The team will test the system in progressively challenging environments, starting first with pools and ponds in Nebraska, then expanding to outdoor environments of variable winds and temperatures before ultimately launching the system in Alaska’s beaver ponds.
The three-year USDA project, led by Bradley, is focused on unlocking the potential of carbon sequestration, an approach to fighting climate change that compensates farmers for leaving land untilled. Because they are composed in part of broken-down plant matter, the top layers of soil store, or sequester, carbon. When farmers till their land — a breaking up of the soil to make way for new crops and fend off weeds — this carbon, a major greenhouse gas, is released into the environment.
To curb these carbon influxes, there are programs to compensate farmers for no-till agriculture. Individuals and companies looking to offset their carbon footprint can purchase carbon credits that profit growers engaging in climate-smart agriculture.
But a major barrier is the difficulty of quantifying how much carbon is actually stored in the soil. In carbon markets, this process is called monitoring, reporting and verification, or MRV, and currently it’s accomplished by sectioning a plot of land into squares and sending a person to dig a hole in each square to collect samples.
“It’s pretty laborious, it takes a lot of time, it’s costly, it’s potentially hazardous,” Bradley said. “It would be a big deal to be able to minimize those downsides.”
The team, which includes Detweiler and Husker scientists Trenton Franz and Francisco Muñoz-Arriola, aims to automate the process using a three-pronged approach. First, they will use a tethered drone, with sensors placed along the tether, to measure the volume of air over the field, including measurements of temperature, carbon dioxide, wind and other atmospheric traits. They will also develop an integrated drone system capable of gathering soil samples and placing water sensors.
Then, combining data from the tethered drone and the sampling drones, the team will develop a smart sampling strategy that pinpoints the locations that will yield the data most critical to MRV, which is key to scaling up the process and minimizing unnecessary work. These algorithms will be incorporated into a widely used USDA software tool.

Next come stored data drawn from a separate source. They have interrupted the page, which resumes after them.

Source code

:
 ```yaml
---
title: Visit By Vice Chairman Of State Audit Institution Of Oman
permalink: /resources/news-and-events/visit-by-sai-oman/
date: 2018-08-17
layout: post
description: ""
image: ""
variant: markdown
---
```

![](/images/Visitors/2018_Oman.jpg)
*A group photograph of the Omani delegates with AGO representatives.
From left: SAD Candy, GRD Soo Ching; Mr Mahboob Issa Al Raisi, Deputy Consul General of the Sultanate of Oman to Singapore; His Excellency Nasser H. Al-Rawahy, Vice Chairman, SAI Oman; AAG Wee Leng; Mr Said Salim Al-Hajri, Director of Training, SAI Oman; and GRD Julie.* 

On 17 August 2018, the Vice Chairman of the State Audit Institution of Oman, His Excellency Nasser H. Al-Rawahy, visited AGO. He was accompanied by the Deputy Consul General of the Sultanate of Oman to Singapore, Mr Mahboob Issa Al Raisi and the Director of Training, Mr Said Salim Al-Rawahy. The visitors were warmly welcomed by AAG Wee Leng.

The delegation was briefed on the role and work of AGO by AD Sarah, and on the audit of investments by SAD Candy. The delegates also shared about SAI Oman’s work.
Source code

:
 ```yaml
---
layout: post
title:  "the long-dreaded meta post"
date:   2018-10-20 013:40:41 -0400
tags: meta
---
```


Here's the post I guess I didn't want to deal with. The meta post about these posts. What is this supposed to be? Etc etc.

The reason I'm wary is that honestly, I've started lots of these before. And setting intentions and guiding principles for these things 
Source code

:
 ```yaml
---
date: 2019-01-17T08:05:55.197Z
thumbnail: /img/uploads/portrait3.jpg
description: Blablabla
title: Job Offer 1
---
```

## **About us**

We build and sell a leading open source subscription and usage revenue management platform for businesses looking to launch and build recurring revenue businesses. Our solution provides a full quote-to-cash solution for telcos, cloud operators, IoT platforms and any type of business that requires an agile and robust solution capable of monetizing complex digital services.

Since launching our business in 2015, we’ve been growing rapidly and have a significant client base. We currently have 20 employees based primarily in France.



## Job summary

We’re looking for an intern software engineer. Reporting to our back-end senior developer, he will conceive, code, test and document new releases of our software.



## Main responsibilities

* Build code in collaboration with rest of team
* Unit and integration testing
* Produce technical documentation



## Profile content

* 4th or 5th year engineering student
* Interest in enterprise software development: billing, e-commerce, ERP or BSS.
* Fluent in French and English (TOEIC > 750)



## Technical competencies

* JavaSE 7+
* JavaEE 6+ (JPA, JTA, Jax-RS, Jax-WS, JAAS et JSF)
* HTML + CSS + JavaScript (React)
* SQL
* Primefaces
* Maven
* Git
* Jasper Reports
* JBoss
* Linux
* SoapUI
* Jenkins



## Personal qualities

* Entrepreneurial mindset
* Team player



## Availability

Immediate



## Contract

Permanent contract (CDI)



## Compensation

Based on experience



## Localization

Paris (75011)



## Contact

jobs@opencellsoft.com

A major innovation is the ability to compare data from the tethered drone to data from the sampling drones: If the two match, this indicates that atmospheric measurements accurately reflect the underlying soil’s water and organic carbon content.
“If you could tie data from the atmosphere to information about carbon in the soil, you could really drastically improve the ability to sample in a way that’s much easier than sending a person, or even a drone, out to the field,” Bradley said.
Atmospheric monitoring could be a valuable tool beyond farming and agriculture. It would enable carbon monitoring in places where the soil is inaccessible to researchers — for example, in the Costa Rican rainforests, where NIMBUS has an ongoing NSF-funded project with Texas A&M University and Iowa State University on monitoring carbon and water in the natural environment. It could also play a role in carbon monitoring at monoculture carbon farms, where there are questions about the levels of captured carbon.